Mondiale in Brasile. Sono sconcertato ascoltando i giornalisti che parlano delle mirabilie calcistiche di Balotelli (foto). Dove hanno visto tutto ciò, se questo giocatore si fa conoscere più per le “intemperanze” dentro e fuori campo? Perché non tengono presente che uno sportivo dovrebbe essere un esempio per i più giovani, per educazione, correttezza e lealtà? Sono convinto che nel calcio italiano vi sia gente valida, bella da vedere quando gioca, che diverte e si diverte. Ma ai giornalisti piace raccontare solo le bravate o le avventure amorose con questa o quella “meteorina” o “velina”. Non hanno le loro responsabilità anche i mass media di quanto succede nel mondo del calcio?

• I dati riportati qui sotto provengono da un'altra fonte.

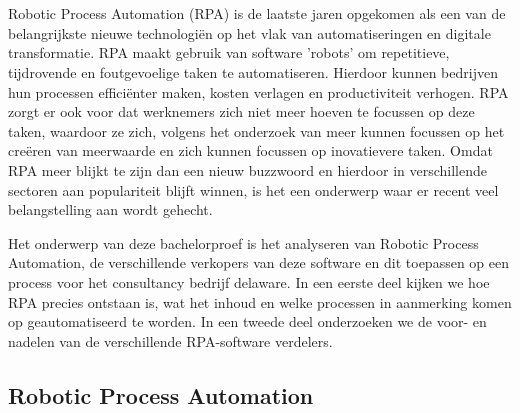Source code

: \chapter{}%
\label{ch:stand-van-zaken}

Robotic Process Automation (RPA) is de laatste jaren opgekomen als een van de belangrijkste nieuwe technologiën op het vlak van automatiseringen en digitale transformatie. RPA maakt gebruik van software 'robots' om repetitieve, tijdrovende en foutgevoelige taken te automatiseren. Hierdoor kunnen bedrijven hun processen efficiënter maken, kosten verlagen en productiviteit verhogen. 
RPA zorgt er ook voor dat werknemers zich niet meer hoeven te focussen op deze taken, waardoor ze zich, volgens het onderzoek van \textcite{ZalewskaTurzynska2022} meer kunnen focussen op het creëren van meerwaarde en zich kunnen focussen op inovatievere taken. Omdat RPA meer blijkt te zijn dan een nieuw buzzwoord en hierdoor in verschillende sectoren aan populariteit blijft winnen, is het een onderwerp waar er recent veel belangstelling aan wordt gehecht.




Het onderwerp van deze bachelorproef is het analyseren van Robotic Process Automation, de verschillende verkopers van deze software en dit toepassen op een process voor het consultancy bedrijf delaware. In een eerste deel kijken we hoe RPA precies ontstaan is, wat het inhoud en welke processen in aanmerking komen op geautomatiseerd te worden. In een tweede deel onderzoeken we de voor- en nadelen van de verschillende RPA-software verdelers.

\section{Robotic Process Automation}

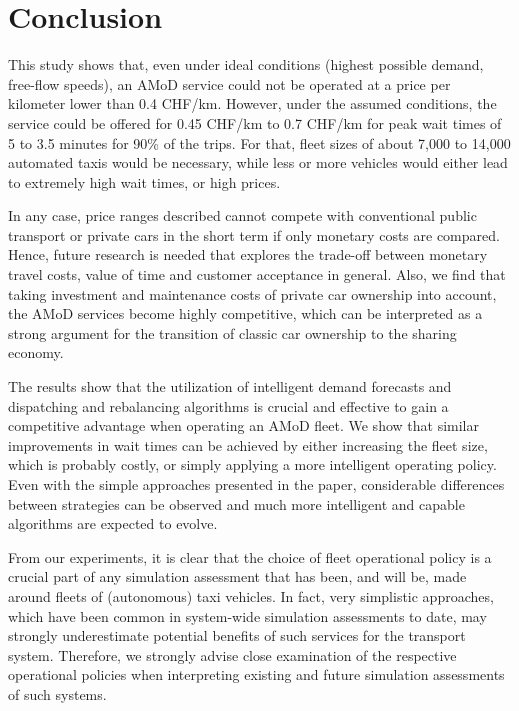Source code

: \section{Conclusion}
\label{sec:Conclusion}

This study shows that, even under ideal conditions (highest possible demand, free-flow speeds), an AMoD service could not be operated at a price per kilometer lower than 0.4 CHF/km. However, under the assumed conditions, the service could be offered for 0.45 CHF/km to 0.7 CHF/km for peak wait times of 5 to 3.5 minutes for 90\% of the trips. For that, fleet sizes of about 7,000 to 14,000 automated taxis would be necessary, while less or more vehicles would either lead to extremely high wait times, or high prices.


In any case, price ranges described cannot compete with conventional public transport or private cars in the short term if only monetary costs are compared. Hence, future research is needed that explores the trade-off between monetary travel costs, value of time and customer acceptance in general. Also, we find that taking investment and maintenance costs of private car ownership into account, the AMoD services become highly competitive, which can be interpreted as a strong argument for the transition of classic car ownership to the sharing economy.


The results show that the utilization of intelligent demand forecasts and dispatching and rebalancing algorithms is crucial and effective to gain a competitive advantage when operating an AMoD fleet. We show that similar improvements in wait times can be achieved by either increasing the fleet size, which is probably costly, or simply applying a more intelligent operating policy. Even with the simple approaches presented in the paper, considerable differences between strategies can be observed and much more intelligent and capable algorithms are expected to evolve.


From our experiments, it is clear that the choice of fleet operational policy is a crucial part of any simulation assessment that has been, and will be, made around fleets of (autonomous) taxi vehicles. In fact, very simplistic approaches, which have been common in system-wide simulation assessments to date, may strongly underestimate potential benefits of such services for the transport system. Therefore, we strongly advise close examination of the respective operational policies when interpreting existing and future simulation assessments of such systems.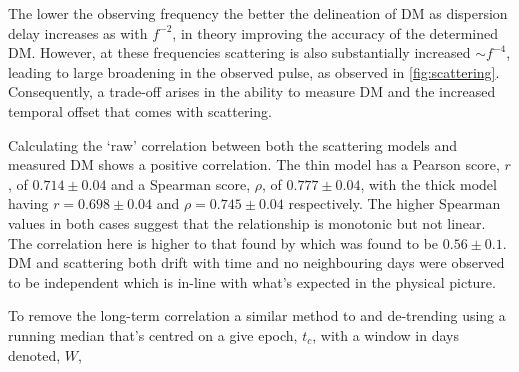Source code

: The lower the observing frequency the better the delineation of DM as dispersion delay increases as with $f^{-2}$, in theory improving the accuracy of the determined DM. However, at these frequencies scattering is also substantially increased $\sim f^{-4}$, leading to large broadening in the observed pulse, as observed in \cref{fig:scattering}. Consequently, a trade-off arises in the ability to measure DM and the increased temporal offset that comes with scattering.  

Calculating the `raw' correlation between both the scattering models and measured DM shows a positive correlation. The thin model has a Pearson score, $r$, of $0.714 \pm 0.04$ and a Spearman score, $\rho$, of $0.777 \pm 0.04$, with the thick model having $r = 0.698 \pm 0.04$ and $\rho = 0.745 \pm 0.04$ respectively. The higher Spearman values in both cases suggest that the relationship is monotonic but not linear. The correlation here is higher to that found by \cite{mckee_temporal_2018} which was found to be $0.56\pm 0.1$. DM and scattering both drift with time and no neighbouring days were observed to be independent which is in-line with what's expected in the physical picture. 





To remove the long-term correlation a similar method to \cite{mckee_temporal_2018} and \cite{lam_systematic_2016} de-trending using a running median  that's centred on a give epoch, $t_c$, with a window in days denoted, $W$, 

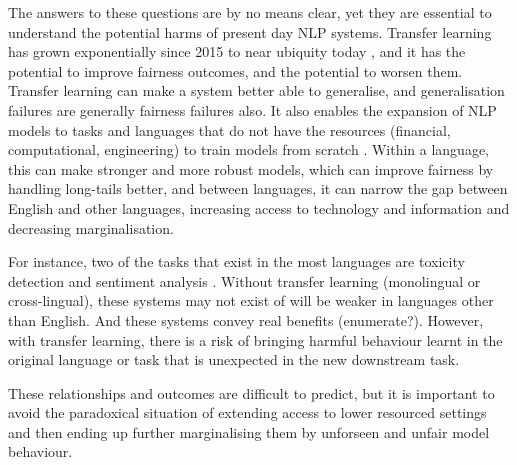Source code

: The answers to these questions are by no means clear, yet they are essential to understand the potential harms of present day NLP systems. Transfer learning has grown exponentially since 2015 \cite{andrew ng talk} to near ubiquity today \cite{}, and it has the potential to improve fairness outcomes, and the potential to worsen them. Transfer learning can make a system better able to generalise, and generalisation failures are generally fairness failures also. It also enables the expansion of NLP models to tasks and languages that do not have the resources (financial, computational, engineering) to train models from scratch \citep{}. Within a language, this can make stronger and more robust models, which can improve fairness by handling long-tails better, and between languages, it can narrow the gap between English and other languages, increasing access to technology and information and decreasing marginalisation.

For instance, two of the tasks that exist in the most languages are toxicity detection \citep{} and sentiment analysis \citep{}. Without transfer learning (monolingual or cross-lingual), these systems may not exist of will be weaker in languages other than English. And these systems convey real benefits (enumerate?). However, with transfer learning, there is a risk of bringing harmful behaviour learnt in the original language or task that is unexpected in the new downstream task.

These relationships and outcomes are difficult to predict, but it is important to avoid the paradoxical situation of extending access to lower resourced settings and then ending up further marginalising them by unforseen and unfair model behaviour.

Perché non danno risalto ai fatti positivi?

GIOVANNI C. – Cosenza

Hanno fatto bene in Tv a commentare la cronaca della sconfitta dell’Italia ai Mondiali del Brasile con il sottofondo musicale del Dies irae di Mozart. Mi rammarico solo per l’allenatore Prandelli, che stimo come uomo di sport e per la sua sobrietà e umiltà. Ma sobrietà avrebbe dovuto esserci anche in tutto il resto della spedizione italiana ai Mondiali. Così, invece, non è stato, perché l’Italia ha speso moltissimo in un residence lussuosissimo. I giocatori che sono tra i più pagati al mondo avevano al seguito parenti e amici. Ha senso tutto ciò? Lo chiedo anche alla stampa, che troppo spesso osanna ragazzini strapagati e straviziati. E Balotelli non basterebbe chiamarlo solo Mario anziché “superMario”? Gli eroi nella società sono ben altre categorie di persone, non certamente i giocatori. Mi rammarico, inoltre, di questa uscita in anticipo dai Mondiali di calcio perché guardavo con simpatia le tante bandiere tricolori che, timidamente, erano spuntate dalle nostre case. Mi auguro che dopo questa tremenda delusione sportiva dei nostri “presunti eroi”, il calcio torni a essere più sobrio. E vada messo in atto, al più presto, un piano di tagli alle spese, a cominciare dagli stipendi dei calciatori.

ANNAMARIA – Treviso

È finita come molti temevano, anche se fino all’ultimo ci siamo illusi. Ma non possiamo contare sempre sulla “buona sorte”, certi che nei momenti difficili gli italiani danno il meglio di sé. Anche chi non mastica calcio a colazione, sa benissimo che per vincere una partita bisogna almeno correre più degli altri e tirare qualche volta in porta. Vederli ciondolare in campo, questi atleti osannati e stracoccolati (anche dai mass media, che poi si stracciano le vesti!), sfatti e privi di grinta, è stato uno spettacolo penoso. In un momento di crisi, poi, era proprio necessario che la nostra spedizione calcistica in Brasile eccedesse in lusso più di ogni altra Nazionale? Al di là della correttezza di qualche persona (vedi Prandelli e le sue dimissioni), per il resto non ci sono giustificazioni. Se non la presunzione di un gruppo diviso e rissoso, che non è riuscito a fare squadra. E giocatori spocchiosi, che fanno parlare di sé più per le bizze e le stranezze che per i gol in campo. Essendo usciti così miseramente ridimensionati dai Mondiali, perché non trovare il coraggio di sgonfiare il “pallone”, a cominciare dai favolosi e immorali ingaggi? Al “dio calcio” non si può chiedere di tirare la cinghia come a tutti gli italiani? O “passata la festa, gabbato lo santo”, ancora una volta?